Pangilinan: Inclusion of Bio-Safe funds in 2026 budget to prevent smuggling, ASF, bird flu and other food crisis
At A Glance
- It's inclusion in the 2026 national budget of the Department of Agriculture (DA) will help boost the government's anti-smuggling program, control the entry of threats such as the African swine fever (ASF) and avian influenza, the senator said.
This particular line item in the 2026 budget, which is relatively new, will help control the entry of threats such as the African swine fever (ASF) and avian influenza, the senator said.
“The line item aims to strengthen disease surveillance, border controls, and on-ground enforcement against threats such as ASF and avian influenza. These outbreaks have previously driven up food prices and wiped out livelihoods,” said Pangilinan, a member of the bicameral conference committee on the 2026 national budget.
The chairman of the Senate Committee on Agriculture, Food and Agrarian Reform, also said the DA’s Bio-Safe program includes biosafety, biosecurity, and surveillance (BSS&S) measures across agriculture (crops, livestock, poultry, and fisheries) in farms, laboratories, and facilities.
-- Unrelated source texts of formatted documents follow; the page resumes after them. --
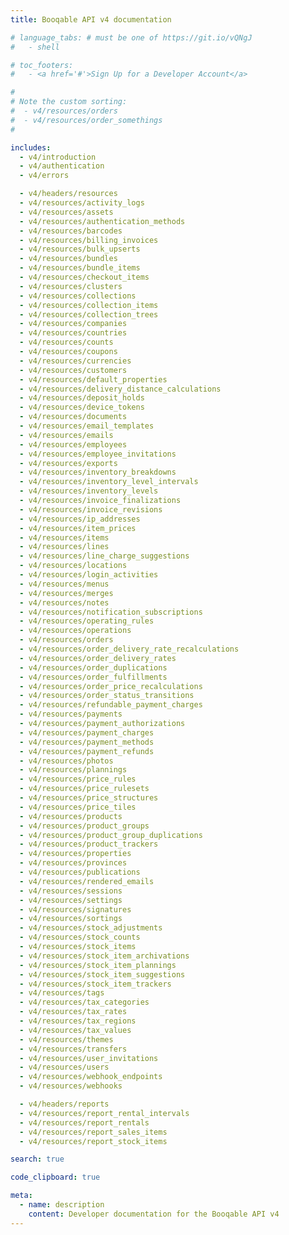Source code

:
 ```yaml
---
title: Booqable API v4 documentation

# language_tabs: # must be one of https://git.io/vQNgJ
#   - shell

# toc_footers:
#   - <a href='#'>Sign Up for a Developer Account</a>

#
# Note the custom sorting:
#  - v4/resources/orders
#  - v4/resources/order_somethings
#

includes:
  - v4/introduction
  - v4/authentication
  - v4/errors

  - v4/headers/resources
  - v4/resources/activity_logs
  - v4/resources/assets
  - v4/resources/authentication_methods
  - v4/resources/barcodes
  - v4/resources/billing_invoices
  - v4/resources/bulk_upserts
  - v4/resources/bundles
  - v4/resources/bundle_items
  - v4/resources/checkout_items
  - v4/resources/clusters
  - v4/resources/collections
  - v4/resources/collection_items
  - v4/resources/collection_trees
  - v4/resources/companies
  - v4/resources/countries
  - v4/resources/counts
  - v4/resources/coupons
  - v4/resources/currencies
  - v4/resources/customers
  - v4/resources/default_properties
  - v4/resources/delivery_distance_calculations
  - v4/resources/deposit_holds
  - v4/resources/device_tokens
  - v4/resources/documents
  - v4/resources/email_templates
  - v4/resources/emails
  - v4/resources/employees
  - v4/resources/employee_invitations
  - v4/resources/exports
  - v4/resources/inventory_breakdowns
  - v4/resources/inventory_level_intervals
  - v4/resources/inventory_levels
  - v4/resources/invoice_finalizations
  - v4/resources/invoice_revisions
  - v4/resources/ip_addresses
  - v4/resources/item_prices
  - v4/resources/items
  - v4/resources/lines
  - v4/resources/line_charge_suggestions
  - v4/resources/locations
  - v4/resources/login_activities
  - v4/resources/menus
  - v4/resources/merges
  - v4/resources/notes
  - v4/resources/notification_subscriptions
  - v4/resources/operating_rules
  - v4/resources/operations
  - v4/resources/orders
  - v4/resources/order_delivery_rate_recalculations
  - v4/resources/order_delivery_rates
  - v4/resources/order_duplications
  - v4/resources/order_fulfillments
  - v4/resources/order_price_recalculations
  - v4/resources/order_status_transitions
  - v4/resources/refundable_payment_charges
  - v4/resources/payments
  - v4/resources/payment_authorizations
  - v4/resources/payment_charges
  - v4/resources/payment_methods
  - v4/resources/payment_refunds
  - v4/resources/photos
  - v4/resources/plannings
  - v4/resources/price_rules
  - v4/resources/price_rulesets
  - v4/resources/price_structures
  - v4/resources/price_tiles
  - v4/resources/products
  - v4/resources/product_groups
  - v4/resources/product_group_duplications
  - v4/resources/product_trackers
  - v4/resources/properties
  - v4/resources/provinces
  - v4/resources/publications
  - v4/resources/rendered_emails
  - v4/resources/sessions
  - v4/resources/settings
  - v4/resources/signatures
  - v4/resources/sortings
  - v4/resources/stock_adjustments
  - v4/resources/stock_counts
  - v4/resources/stock_items
  - v4/resources/stock_item_archivations
  - v4/resources/stock_item_plannings
  - v4/resources/stock_item_suggestions
  - v4/resources/stock_item_trackers
  - v4/resources/tags
  - v4/resources/tax_categories
  - v4/resources/tax_rates
  - v4/resources/tax_regions
  - v4/resources/tax_values
  - v4/resources/themes
  - v4/resources/transfers
  - v4/resources/user_invitations
  - v4/resources/users
  - v4/resources/webhook_endpoints
  - v4/resources/webhooks

  - v4/headers/reports
  - v4/resources/report_rental_intervals
  - v4/resources/report_rentals
  - v4/resources/report_sales_items
  - v4/resources/report_stock_items

search: true

code_clipboard: true

meta:
  - name: description
    content: Developer documentation for the Booqable API v4
---
```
Through its BSS&S system, the agency issues containment protocols, updated surveillance, engineering controls in facilities, and standardized procedures for handling biological agents.
For instance, measures can include perimeter fencing, climate-controlled animal houses, waste management systems and shower areas for livestock.
“As they say, ‘Prevention is better than cure.’ Every outbreak we fail to prevent becomes a huge price Filipino families are forced to pay,” Pangilinan said.
He noted that past food emergencies have shown that delayed response costs more than early prevention—both in public funds and in hunger.
ASF wiped out an estimated five (5) million pigs, caused at least ₱200-billion in losses, and decreased the national hog inventory by more than 20 percent.
This drove pork inflation to around 20 percent in 2021, keeping retail prices high and volatile in the years that followed.
While pork remained safe to eat, supply shocks and weak market controls left consumers paying more. Many farmers, especially backyard raisers, lost entire herds and breeding stock.
Avian influenza outbreaks also strained food security and farmer livelihoods. Since 2017, authorities have culled hundreds of thousands of poultry and recorded H5N1 cases in scores of farms across multiple regions, causing temporary shortages and localized spikes in chicken and egg prices.
“We always scramble after the damage is done. This budget seeks to stop the damage from happening at all,” Pangilinan said.
Moreover, he assured Bio-Safe will also indirectly but materially impact food smuggling by raising detection rate and tightening sanitary / phytosanitary biosecurity filters on imports. Its enforcement requires tight coordination between DA and Bureau of Customs (BOC), especially in economic sabotage cases.
“Our biosecurity spending must be paired with strict accountability to ensure funds translate into real protection on farms, ports, and borders,” Pangilinan said.